With apologies to Edgar Allan Poe, and all his hellish sub-clauses of death.
It had long devastated the country. No pestilence had ever been so fatal, or so hideous. Sweat was its Avatar and its seal – the stifling horror of sweat. There were sharp barks, and sudden disorientation, and profuse sweating at the pores, with dissolution. The constricting pressure on the upper arm and the torment on the face of the victim were the pest ban which shut him out from the aid and from the sympathy of his fellow-men. And the whole seizure, progress, and termination of the disease, were the incidents of an hour and a half.
But the manager Fabio was dauntless and sagacious. When his dominions were half depopulated, he summoned to his presence twenty-three hale and light-hearted men, and with these retired to the deep seclusion of one of his walled enclosures. A strong and lofty wall girdled it in. This wall had gates of iron. They resolved to leave means neither of ingress nor egress to the sudden impulses of despair or of frenzy from within. With such precautions the manager might bid defiance to contagion. The external world could take care of itself. In the meantime it was folly to grieve, or to think. The manager had provided all the appliances of pleasure and success. There were videogames, there were plastic cones, there was structure, there was seclusion. All these (and the Armband) were within.
The tastes of the manager were peculiar. He had a fine eye for strategy and detail. He disregarded the decora of mere fashion. His plans were bold and fiery, and his conceptions glowed with pragmatic lustre. There are some who would have thought him mad. His followers felt that he was not. It was necessary to hear and see him to be sure that he was not.
But to and fro among the twenty-three men there stalked a multitude of dreams. And these – the dreams – writhed in and about, taking shape from the seclusion and causing the wild chants of the crowd to seem as the echo of their steps. And, anon, there sounds the shrill whistle that stands in the centre of the field. And then, for a moment, all is still, and all is silent save the voice of the whistle. The dreams are stiff-frozen as they stand. But the echoes of the whistle die away – they have endured but an instant – and a light, half-subdued jeer floats after them as they depart.

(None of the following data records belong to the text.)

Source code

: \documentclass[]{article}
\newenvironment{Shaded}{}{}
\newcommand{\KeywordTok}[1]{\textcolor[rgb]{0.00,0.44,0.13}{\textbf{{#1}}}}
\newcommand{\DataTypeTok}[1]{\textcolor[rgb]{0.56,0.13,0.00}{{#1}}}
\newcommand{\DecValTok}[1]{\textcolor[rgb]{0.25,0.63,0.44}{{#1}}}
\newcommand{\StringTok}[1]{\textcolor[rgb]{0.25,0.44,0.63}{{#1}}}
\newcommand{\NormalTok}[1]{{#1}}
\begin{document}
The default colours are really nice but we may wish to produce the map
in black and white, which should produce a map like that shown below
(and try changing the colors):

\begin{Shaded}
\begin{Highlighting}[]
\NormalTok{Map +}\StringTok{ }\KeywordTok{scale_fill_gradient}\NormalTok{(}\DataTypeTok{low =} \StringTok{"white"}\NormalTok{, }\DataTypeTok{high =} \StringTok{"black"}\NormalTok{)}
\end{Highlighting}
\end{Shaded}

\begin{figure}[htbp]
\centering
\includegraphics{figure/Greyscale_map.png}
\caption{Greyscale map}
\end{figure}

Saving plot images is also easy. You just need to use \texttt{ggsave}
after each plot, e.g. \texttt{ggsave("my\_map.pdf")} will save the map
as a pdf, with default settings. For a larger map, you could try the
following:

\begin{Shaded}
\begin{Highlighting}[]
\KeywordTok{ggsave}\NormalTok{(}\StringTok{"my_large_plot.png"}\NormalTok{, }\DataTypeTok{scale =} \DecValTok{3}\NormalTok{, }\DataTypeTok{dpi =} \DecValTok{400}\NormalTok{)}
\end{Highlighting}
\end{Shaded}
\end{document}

And thus it happened, perhaps, that more of thought crept, with more of time, into the meditations of the thoughtful among those who jeered. There were many individuals in the crowd who had found leisure to become aware of the presence of an Armbanded figure. And the rumour of this presence having spread itself whisperingly around, there arose at length from the whole company a buzz, or murmur, expressive of disconcert and surprise – then, finally, of terror, of horror, and of disgust.
The whole company seemed now deeply to feel that in the bearing of the stranger neither wit nor propriety existed. The figure was tall and broad, and shrouded from head to foot in the habiliments of the Armband. His vesture was dabbled in sweat – and his broad brow, with all the features of the face, was besprinkled with passion and pride.

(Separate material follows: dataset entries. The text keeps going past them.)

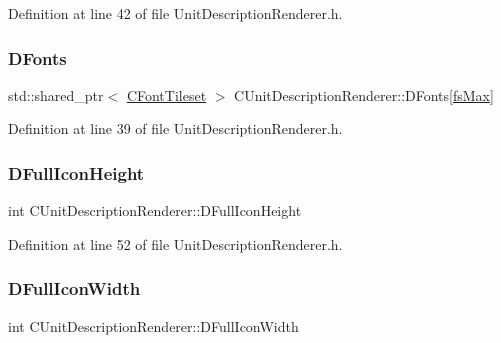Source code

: Definition at line 42 of file Unit\+Description\+Renderer.\+h.

\hypertarget{classCUnitDescriptionRenderer_a270a545ecdb1602cd2a0a2def8997dc8}{}\label{classCUnitDescriptionRenderer_a270a545ecdb1602cd2a0a2def8997dc8} 
\subsubsection{\texorpdfstring{D\+Fonts}{DFonts}}
{\footnotesize\ttfamily std\+::shared\+\_\+ptr$<$ \hyperlink{classCFontTileset}{C\+Font\+Tileset} $>$ C\+Unit\+Description\+Renderer\+::\+D\+Fonts\mbox{[}\hyperlink{classCUnitDescriptionRenderer_a3ea4cd83b6dd9533ab3abb953a7da35aa74218e4708bac1eab359099eb0b159b2}{fs\+Max}\mbox{]}\hspace{0.3cm}{\ttfamily [protected]}}



Definition at line 39 of file Unit\+Description\+Renderer.\+h.

\hypertarget{classCUnitDescriptionRenderer_ae9f7d843d0eabd4b1f1b19bfa5332754}{}\label{classCUnitDescriptionRenderer_ae9f7d843d0eabd4b1f1b19bfa5332754} 
\subsubsection{\texorpdfstring{D\+Full\+Icon\+Height}{DFullIconHeight}}
{\footnotesize\ttfamily int C\+Unit\+Description\+Renderer\+::\+D\+Full\+Icon\+Height\hspace{0.3cm}{\ttfamily [protected]}}



Definition at line 52 of file Unit\+Description\+Renderer.\+h.

\hypertarget{classCUnitDescriptionRenderer_a4bd79032fe13b9c09386a24cb8ef7650}{}\label{classCUnitDescriptionRenderer_a4bd79032fe13b9c09386a24cb8ef7650} 
\subsubsection{\texorpdfstring{D\+Full\+Icon\+Width}{DFullIconWidth}}
{\footnotesize\ttfamily int C\+Unit\+Description\+Renderer\+::\+D\+Full\+Icon\+Width\hspace{0.3cm}{\ttfamily [protected]}}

When the eyes of the manager Fabio fell upon this beefy image (which with a slow and solemn movement, as if more fully to sustain its role, stalked to and fro among the players), he was seen to be convulsed, in the first moment, with a strong shudder either of terror or distaste; but, in the next, his brow reddened with rage.
‘Who dares?’ he demanded hoarsely of the players who stood near him – ‘who dares insult us with this blasphemous mockery? Seize him and un-Armband him – that we may know whom we have to hang at sunrise from the battlements, or else drop for the Slovenia game!’
At first, as he spoke, there was a slight rushing movement of this group in the direction of the intruder, who, at the moment, was also near at hand, and now, with deliberate and stately step, made closer approach to the manager. But from a certain nameless awe with which the mad assumptions of the Armband had inspired the whole party, there were found none who put forth hand to seize him; so that, unimpeded, he passed within a yard of the manager’s person; and, while the vast assembly, as if with one impulse, shrank from the centres of the room to the walls, he made his way uninterruptedly.
And now was acknowledged the presence of the Armband. It had come like a thief in the night. And the life of the stoppage-time clock went out. And the lenses on the tripods flared. And Darkness and Decay and the Armband held illimitable dominion over all.